Task to carry out:
Among the records, which lines include "returns"? List them.

Records drawn from a dataset
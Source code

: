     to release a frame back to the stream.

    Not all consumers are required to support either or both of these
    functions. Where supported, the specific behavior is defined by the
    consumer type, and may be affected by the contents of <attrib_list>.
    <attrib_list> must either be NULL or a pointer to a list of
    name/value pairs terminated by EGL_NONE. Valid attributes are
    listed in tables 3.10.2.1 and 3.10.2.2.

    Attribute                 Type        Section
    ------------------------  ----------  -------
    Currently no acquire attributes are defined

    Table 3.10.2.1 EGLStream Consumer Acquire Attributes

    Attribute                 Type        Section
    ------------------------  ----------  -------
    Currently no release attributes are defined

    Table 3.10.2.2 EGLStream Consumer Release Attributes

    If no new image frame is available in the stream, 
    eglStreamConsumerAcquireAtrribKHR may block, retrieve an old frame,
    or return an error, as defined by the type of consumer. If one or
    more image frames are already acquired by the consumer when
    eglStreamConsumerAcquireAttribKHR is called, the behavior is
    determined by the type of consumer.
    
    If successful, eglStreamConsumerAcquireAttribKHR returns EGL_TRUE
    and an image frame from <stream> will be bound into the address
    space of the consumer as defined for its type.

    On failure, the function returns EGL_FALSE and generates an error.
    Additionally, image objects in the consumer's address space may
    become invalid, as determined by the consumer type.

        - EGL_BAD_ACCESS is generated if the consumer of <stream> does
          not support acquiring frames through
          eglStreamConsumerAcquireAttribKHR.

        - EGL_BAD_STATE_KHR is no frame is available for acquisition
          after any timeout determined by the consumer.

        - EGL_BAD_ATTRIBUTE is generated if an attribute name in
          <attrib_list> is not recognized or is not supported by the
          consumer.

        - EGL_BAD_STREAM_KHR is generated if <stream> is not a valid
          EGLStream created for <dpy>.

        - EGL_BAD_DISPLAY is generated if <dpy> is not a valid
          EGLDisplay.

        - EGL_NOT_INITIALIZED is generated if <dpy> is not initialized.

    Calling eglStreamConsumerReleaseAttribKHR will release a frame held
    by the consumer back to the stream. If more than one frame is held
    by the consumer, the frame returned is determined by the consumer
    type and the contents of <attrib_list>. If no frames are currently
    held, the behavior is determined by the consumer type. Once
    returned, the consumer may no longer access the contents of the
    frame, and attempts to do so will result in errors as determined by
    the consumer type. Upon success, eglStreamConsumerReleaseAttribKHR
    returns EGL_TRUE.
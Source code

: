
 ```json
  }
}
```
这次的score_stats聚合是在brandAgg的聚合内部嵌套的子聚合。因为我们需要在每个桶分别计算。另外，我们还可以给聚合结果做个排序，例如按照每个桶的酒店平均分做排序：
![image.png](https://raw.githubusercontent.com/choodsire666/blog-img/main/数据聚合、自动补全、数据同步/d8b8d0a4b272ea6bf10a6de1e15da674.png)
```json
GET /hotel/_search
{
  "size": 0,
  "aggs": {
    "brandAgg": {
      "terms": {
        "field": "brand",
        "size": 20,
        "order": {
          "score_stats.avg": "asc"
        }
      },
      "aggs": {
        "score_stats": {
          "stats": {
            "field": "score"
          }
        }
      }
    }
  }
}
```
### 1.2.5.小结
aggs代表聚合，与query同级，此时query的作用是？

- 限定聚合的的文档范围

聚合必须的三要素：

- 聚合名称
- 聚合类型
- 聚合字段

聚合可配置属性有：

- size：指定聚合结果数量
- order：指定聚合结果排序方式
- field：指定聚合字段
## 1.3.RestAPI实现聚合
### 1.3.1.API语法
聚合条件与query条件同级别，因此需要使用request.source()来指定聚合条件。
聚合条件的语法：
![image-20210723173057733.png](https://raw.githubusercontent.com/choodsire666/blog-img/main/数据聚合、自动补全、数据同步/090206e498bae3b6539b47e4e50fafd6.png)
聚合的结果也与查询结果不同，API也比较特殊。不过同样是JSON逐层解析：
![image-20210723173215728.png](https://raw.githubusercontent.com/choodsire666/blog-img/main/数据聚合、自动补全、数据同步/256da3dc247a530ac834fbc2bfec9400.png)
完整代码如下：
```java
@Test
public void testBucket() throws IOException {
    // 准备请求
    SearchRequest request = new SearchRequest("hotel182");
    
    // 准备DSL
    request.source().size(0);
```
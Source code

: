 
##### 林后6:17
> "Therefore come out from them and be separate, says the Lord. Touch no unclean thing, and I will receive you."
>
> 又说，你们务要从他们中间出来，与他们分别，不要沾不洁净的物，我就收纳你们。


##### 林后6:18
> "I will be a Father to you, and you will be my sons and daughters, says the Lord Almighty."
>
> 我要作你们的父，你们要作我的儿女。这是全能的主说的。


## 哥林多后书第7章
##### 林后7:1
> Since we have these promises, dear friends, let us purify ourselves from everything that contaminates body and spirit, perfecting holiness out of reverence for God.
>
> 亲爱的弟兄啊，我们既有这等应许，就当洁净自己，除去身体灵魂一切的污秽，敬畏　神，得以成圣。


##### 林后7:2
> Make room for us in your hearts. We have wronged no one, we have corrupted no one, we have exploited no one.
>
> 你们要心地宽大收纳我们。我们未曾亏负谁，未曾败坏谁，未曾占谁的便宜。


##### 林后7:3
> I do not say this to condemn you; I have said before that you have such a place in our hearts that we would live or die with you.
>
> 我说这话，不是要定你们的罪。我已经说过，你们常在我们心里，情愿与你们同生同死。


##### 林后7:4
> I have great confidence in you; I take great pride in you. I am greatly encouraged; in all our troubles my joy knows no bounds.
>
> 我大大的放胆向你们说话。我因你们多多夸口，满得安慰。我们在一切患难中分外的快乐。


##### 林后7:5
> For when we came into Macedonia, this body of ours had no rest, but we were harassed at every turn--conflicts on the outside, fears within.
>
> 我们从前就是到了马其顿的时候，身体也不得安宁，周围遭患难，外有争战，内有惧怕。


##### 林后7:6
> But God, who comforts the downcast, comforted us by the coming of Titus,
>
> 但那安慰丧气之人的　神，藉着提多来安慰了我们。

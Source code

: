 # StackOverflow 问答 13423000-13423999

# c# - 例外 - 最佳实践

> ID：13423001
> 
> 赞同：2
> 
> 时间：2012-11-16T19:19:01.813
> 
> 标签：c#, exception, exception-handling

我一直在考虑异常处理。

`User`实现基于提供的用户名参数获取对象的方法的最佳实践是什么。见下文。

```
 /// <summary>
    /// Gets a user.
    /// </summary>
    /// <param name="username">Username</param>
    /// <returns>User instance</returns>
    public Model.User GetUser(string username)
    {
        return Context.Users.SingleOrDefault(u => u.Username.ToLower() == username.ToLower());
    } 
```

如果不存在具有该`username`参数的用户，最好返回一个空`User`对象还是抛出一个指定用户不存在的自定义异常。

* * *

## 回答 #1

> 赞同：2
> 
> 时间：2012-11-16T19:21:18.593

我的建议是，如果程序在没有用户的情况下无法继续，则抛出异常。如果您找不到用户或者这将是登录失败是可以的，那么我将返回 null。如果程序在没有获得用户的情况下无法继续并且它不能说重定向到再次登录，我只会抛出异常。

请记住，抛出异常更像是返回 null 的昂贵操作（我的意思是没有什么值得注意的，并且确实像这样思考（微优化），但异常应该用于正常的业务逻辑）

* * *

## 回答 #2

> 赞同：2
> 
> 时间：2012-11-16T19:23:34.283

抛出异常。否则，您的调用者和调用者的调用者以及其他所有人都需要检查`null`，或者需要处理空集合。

Task output:
    If successful, eglStreamConsumerAcquireAttribKHR returns EGL_TRUE
    On failure, the function returns EGL_FALSE and generates an error.
    returns EGL_TRUE.
    /// <returns>User instance</returns>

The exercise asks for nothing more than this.